--- INFORMATION PROVIDED ---

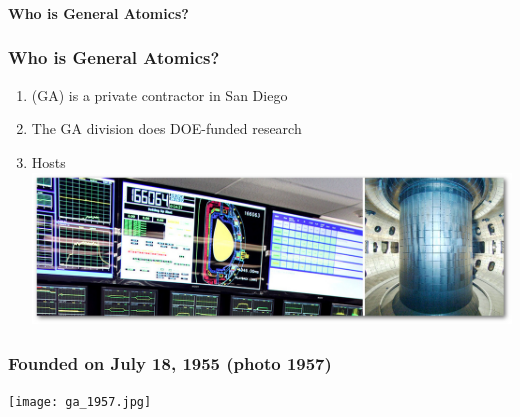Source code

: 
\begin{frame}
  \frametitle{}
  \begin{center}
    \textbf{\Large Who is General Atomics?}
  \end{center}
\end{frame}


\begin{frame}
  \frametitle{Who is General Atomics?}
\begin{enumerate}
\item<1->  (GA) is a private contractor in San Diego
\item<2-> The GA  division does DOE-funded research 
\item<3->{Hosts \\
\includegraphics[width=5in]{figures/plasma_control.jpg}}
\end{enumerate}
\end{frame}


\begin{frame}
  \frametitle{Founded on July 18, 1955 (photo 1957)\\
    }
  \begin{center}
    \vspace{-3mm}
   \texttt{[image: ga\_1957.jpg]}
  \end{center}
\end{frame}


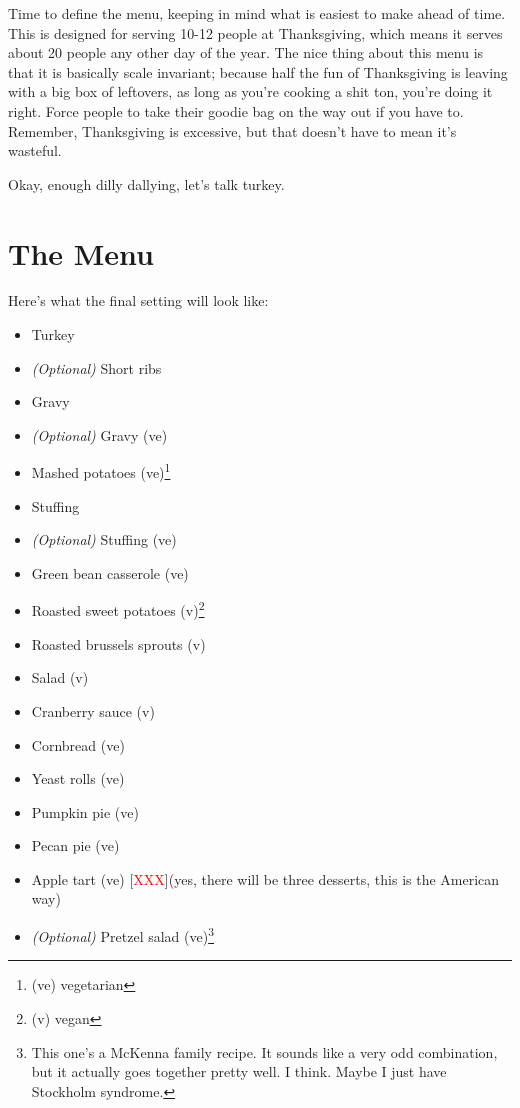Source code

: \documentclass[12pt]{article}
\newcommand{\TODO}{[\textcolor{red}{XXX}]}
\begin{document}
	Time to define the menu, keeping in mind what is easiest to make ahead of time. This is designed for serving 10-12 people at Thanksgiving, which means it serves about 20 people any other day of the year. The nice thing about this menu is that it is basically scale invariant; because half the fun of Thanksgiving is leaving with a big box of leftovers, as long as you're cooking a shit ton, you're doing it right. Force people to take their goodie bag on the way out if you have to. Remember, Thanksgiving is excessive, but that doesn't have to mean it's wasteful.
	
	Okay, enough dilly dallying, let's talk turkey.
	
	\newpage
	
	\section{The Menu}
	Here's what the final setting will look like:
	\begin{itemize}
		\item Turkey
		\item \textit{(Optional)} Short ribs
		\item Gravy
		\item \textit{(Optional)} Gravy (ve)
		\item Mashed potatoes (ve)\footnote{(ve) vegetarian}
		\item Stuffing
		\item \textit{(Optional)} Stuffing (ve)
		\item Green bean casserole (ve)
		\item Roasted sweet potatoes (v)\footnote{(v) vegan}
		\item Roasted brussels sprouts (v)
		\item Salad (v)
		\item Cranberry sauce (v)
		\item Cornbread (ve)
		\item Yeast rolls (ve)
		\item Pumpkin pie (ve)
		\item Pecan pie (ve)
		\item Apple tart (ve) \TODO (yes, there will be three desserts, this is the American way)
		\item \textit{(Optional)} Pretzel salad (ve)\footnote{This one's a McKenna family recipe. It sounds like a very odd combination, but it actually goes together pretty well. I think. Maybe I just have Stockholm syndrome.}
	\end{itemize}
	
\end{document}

---

TASK STATEMENT: I would like the data copied exactly as it stands, with no pictures included.

WRITTEN SOLUTION:
Source code

: 
\begin{frame}
  \frametitle{}
  \begin{center}
    \textbf{\Large Who is General Atomics?}
  \end{center}
\end{frame}


\begin{frame}
  \frametitle{Who is General Atomics?}
\begin{enumerate}
\item<1->  (GA) is a private contractor in San Diego
\item<2-> The GA  division does DOE-funded research 
\item<3->{Hosts \\
\includegraphics[width=5in]{figures/plasma_control.jpg}}
\end{enumerate}
\end{frame}


\begin{frame}
  \frametitle{Founded on July 18, 1955 (photo 1957)\\
    }
  \begin{center}
    \vspace{-3mm}
   \texttt{[image: ga\_1957.jpg]}
  \end{center}
\end{frame}


Source code

: \documentclass[12pt]{article}
\newcommand{\TODO}{[\textcolor{red}{XXX}]}
\begin{document}
	Time to define the menu, keeping in mind what is easiest to make ahead of time. This is designed for serving 10-12 people at Thanksgiving, which means it serves about 20 people any other day of the year. The nice thing about this menu is that it is basically scale invariant; because half the fun of Thanksgiving is leaving with a big box of leftovers, as long as you're cooking a shit ton, you're doing it right. Force people to take their goodie bag on the way out if you have to. Remember, Thanksgiving is excessive, but that doesn't have to mean it's wasteful.
	
	Okay, enough dilly dallying, let's talk turkey.
	
	\newpage
	
	\section{The Menu}
	Here's what the final setting will look like:
	\begin{itemize}
		\item Turkey
		\item \textit{(Optional)} Short ribs
		\item Gravy
		\item \textit{(Optional)} Gravy (ve)
		\item Mashed potatoes (ve)\footnote{(ve) vegetarian}
		\item Stuffing
		\item \textit{(Optional)} Stuffing (ve)
		\item Green bean casserole (ve)
		\item Roasted sweet potatoes (v)\footnote{(v) vegan}
		\item Roasted brussels sprouts (v)
		\item Salad (v)
		\item Cranberry sauce (v)
		\item Cornbread (ve)
		\item Yeast rolls (ve)
		\item Pumpkin pie (ve)
		\item Pecan pie (ve)
		\item Apple tart (ve) \TODO (yes, there will be three desserts, this is the American way)
		\item \textit{(Optional)} Pretzel salad (ve)\footnote{This one's a McKenna family recipe. It sounds like a very odd combination, but it actually goes together pretty well. I think. Maybe I just have Stockholm syndrome.}
	\end{itemize}
	
\end{document}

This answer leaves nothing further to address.